Releo lo que acabo de escribir y me avergüenzo: ¿y entonces qué deben de sentir aquellos escritores buenísimos que jamás han llegado a estar en una lista de best-sellers? ¿Y qué deben de sentir los escritores malísimos que tampoco han estado, y que sin duda sufren exactamente igual que si fueran buenos? En nuestros mejores momentos, cuando la inseguridad no nos come demasiado los pies, todos nos creemos maravillosos. Hace muchos años entrevisté a Erich Segal, el autor de Love Story, aquella novelita de amores y lágrimas que fue superventas en todo el mundo. Segal acababa de escribir un nuevo libro, La clase, una novela gordísima y, desde mi punto de vista, también horrorosa, con la que él aspiraba a ganar el reconocimiento de la crítica sesuda (porque, naturalmente, el éxito comercial no le bastaba); y recuerdo que Segal, que me cayó bien y me pareció un buen tipo, empezó a leerme párrafos de su propia novela, emocionado hasta las lágrimas con lo que él mismo decía, aunque los fragmentos eran de una vulgaridad espeluznante. Cielos, pensé, incomodísima: no cabe duda de que este hombre es sincero, no cabe duda de que cree que lo que lee es hermoso, ¿no puede suceder que a mí me pase lo mismo y que en mi delirio crea ser una escritora?

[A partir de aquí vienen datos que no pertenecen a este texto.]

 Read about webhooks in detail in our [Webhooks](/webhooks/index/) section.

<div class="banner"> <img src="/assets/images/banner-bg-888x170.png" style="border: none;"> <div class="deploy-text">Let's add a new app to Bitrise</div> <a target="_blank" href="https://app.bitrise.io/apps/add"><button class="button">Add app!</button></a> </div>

«Descubrí, no sin pena, que cualquier mentecato era capaz de escribir», dijo Rudyard Kipling, refiriéndose a sus comienzos en la narrativa. Y Goethe incluye una anotación divertidísima en su autobiografía Poesía y verdad, mientras narra la época de su infancia: «Los niños celebrábamos encuentros dominicales en los que cada uno de nosotros tenía que componer sus propios versos. Y en estos encuentros me sucedió algo singular que me tuvo intranquilo durante mucho tiempo. No importa cómo fueran, el caso es que siempre me veía obligado a considerar que mis propios poemas eran los mejores, sólo que pronto me di cuenta de que mis competidores, que generaban engendros muy sosos, se hallaban en el mismo caso y no se estimaban peores que yo. Y lo que aún me pareció más sospechoso: un buen muchacho al que yo, por cierto, le caía bien, aun siendo completamente incapaz de realizar semejantes trabajos y haciéndose componer sus rimas por el preceptor, no sólo consideraba que sus versos eran los mejores de todos, sino que estaba completamente convencido de que los había escrito él en persona (…) Dado que podía ver claramente ante mí semejante error y desvarío, un día empezó a preocuparme si yo mismo no me hallaría también en el mismo caso; si aquellos poemas no serían realmente mejores que los míos y si no podía ser que yo les pareciera a aquellos muchachos, con razón, tan enajenado como ellos me parecían a mí. Esta cuestión me inquietó en gran medida y durante mucho tiempo, y es que me resultaba completamente imposible hallar una manifestación externa de la verdad». Ya digo, siempre cabe la duda sobre si lo que haces tiene algún sentido. De ahí proviene en gran medida nuestra fragilidad.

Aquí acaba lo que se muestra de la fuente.